▶ Dataset content
# # # # #

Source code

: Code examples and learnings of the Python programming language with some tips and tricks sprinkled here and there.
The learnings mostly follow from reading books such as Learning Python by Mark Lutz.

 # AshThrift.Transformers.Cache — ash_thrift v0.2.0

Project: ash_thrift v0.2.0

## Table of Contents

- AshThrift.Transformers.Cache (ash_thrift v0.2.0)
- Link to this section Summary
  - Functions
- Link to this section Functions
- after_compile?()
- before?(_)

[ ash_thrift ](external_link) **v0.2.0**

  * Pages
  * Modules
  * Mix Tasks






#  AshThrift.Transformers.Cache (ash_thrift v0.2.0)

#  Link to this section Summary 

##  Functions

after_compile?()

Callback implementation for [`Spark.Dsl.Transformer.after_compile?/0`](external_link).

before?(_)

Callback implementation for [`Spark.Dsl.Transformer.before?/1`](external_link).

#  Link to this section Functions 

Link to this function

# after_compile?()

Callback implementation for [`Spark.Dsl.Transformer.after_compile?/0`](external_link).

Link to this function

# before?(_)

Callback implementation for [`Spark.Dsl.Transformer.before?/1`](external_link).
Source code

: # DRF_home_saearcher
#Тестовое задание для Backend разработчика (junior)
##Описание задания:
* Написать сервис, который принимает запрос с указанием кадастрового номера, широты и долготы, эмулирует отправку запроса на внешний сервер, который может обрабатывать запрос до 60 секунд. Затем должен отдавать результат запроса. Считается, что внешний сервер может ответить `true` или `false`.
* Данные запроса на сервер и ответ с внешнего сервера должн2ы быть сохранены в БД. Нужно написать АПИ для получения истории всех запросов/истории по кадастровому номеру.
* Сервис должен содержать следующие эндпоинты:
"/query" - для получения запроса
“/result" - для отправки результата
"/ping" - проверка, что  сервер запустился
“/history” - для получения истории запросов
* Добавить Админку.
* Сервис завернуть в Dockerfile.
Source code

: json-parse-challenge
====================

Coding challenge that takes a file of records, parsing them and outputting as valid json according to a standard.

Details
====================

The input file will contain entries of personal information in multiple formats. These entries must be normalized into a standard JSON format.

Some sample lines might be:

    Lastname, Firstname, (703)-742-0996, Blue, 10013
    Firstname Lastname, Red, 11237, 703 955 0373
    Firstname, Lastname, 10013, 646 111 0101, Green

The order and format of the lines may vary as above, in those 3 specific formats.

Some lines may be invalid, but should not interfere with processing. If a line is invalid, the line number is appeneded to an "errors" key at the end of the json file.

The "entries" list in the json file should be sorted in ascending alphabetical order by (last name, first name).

# # # # #

▶ Activity
For each record above, give it again without a single change.

▶ Response to the task
Source code

: Code examples and learnings of the Python programming language with some tips and tricks sprinkled here and there.
The learnings mostly follow from reading books such as Learning Python by Mark Lutz.

 # AshThrift.Transformers.Cache — ash_thrift v0.2.0

Project: ash_thrift v0.2.0

## Table of Contents

- AshThrift.Transformers.Cache (ash_thrift v0.2.0)
- Link to this section Summary
  - Functions
- Link to this section Functions
- after_compile?()
- before?(_)

[ ash_thrift ](external_link) **v0.2.0**

  * Pages
  * Modules
  * Mix Tasks






#  AshThrift.Transformers.Cache (ash_thrift v0.2.0)

#  Link to this section Summary 

##  Functions

after_compile?()

Callback implementation for [`Spark.Dsl.Transformer.after_compile?/0`](external_link).

before?(_)

Callback implementation for [`Spark.Dsl.Transformer.before?/1`](external_link).

#  Link to this section Functions 

Link to this function

# after_compile?()

Callback implementation for [`Spark.Dsl.Transformer.after_compile?/0`](external_link).

Link to this function

# before?(_)

Callback implementation for [`Spark.Dsl.Transformer.before?/1`](external_link).
Source code

: # DRF_home_saearcher
#Тестовое задание для Backend разработчика (junior)
##Описание задания:
* Написать сервис, который принимает запрос с указанием кадастрового номера, широты и долготы, эмулирует отправку запроса на внешний сервер, который может обрабатывать запрос до 60 секунд. Затем должен отдавать результат запроса. Считается, что внешний сервер может ответить `true` или `false`.
* Данные запроса на сервер и ответ с внешнего сервера должн2ы быть сохранены в БД. Нужно написать АПИ для получения истории всех запросов/истории по кадастровому номеру.
* Сервис должен содержать следующие эндпоинты:
"/query" - для получения запроса
“/result" - для отправки результата
"/ping" - проверка, что  сервер запустился
“/history” - для получения истории запросов
* Добавить Админку.
* Сервис завернуть в Dockerfile.
Source code

: json-parse-challenge
====================

Coding challenge that takes a file of records, parsing them and outputting as valid json according to a standard.

Details
====================

The input file will contain entries of personal information in multiple formats. These entries must be normalized into a standard JSON format.

Some sample lines might be:

    Lastname, Firstname, (703)-742-0996, Blue, 10013
    Firstname Lastname, Red, 11237, 703 955 0373
    Firstname, Lastname, 10013, 646 111 0101, Green

The order and format of the lines may vary as above, in those 3 specific formats.

Some lines may be invalid, but should not interfere with processing. If a line is invalid, the line number is appeneded to an "errors" key at the end of the json file.

The "entries" list in the json file should be sorted in ascending alphabetical order by (last name, first name).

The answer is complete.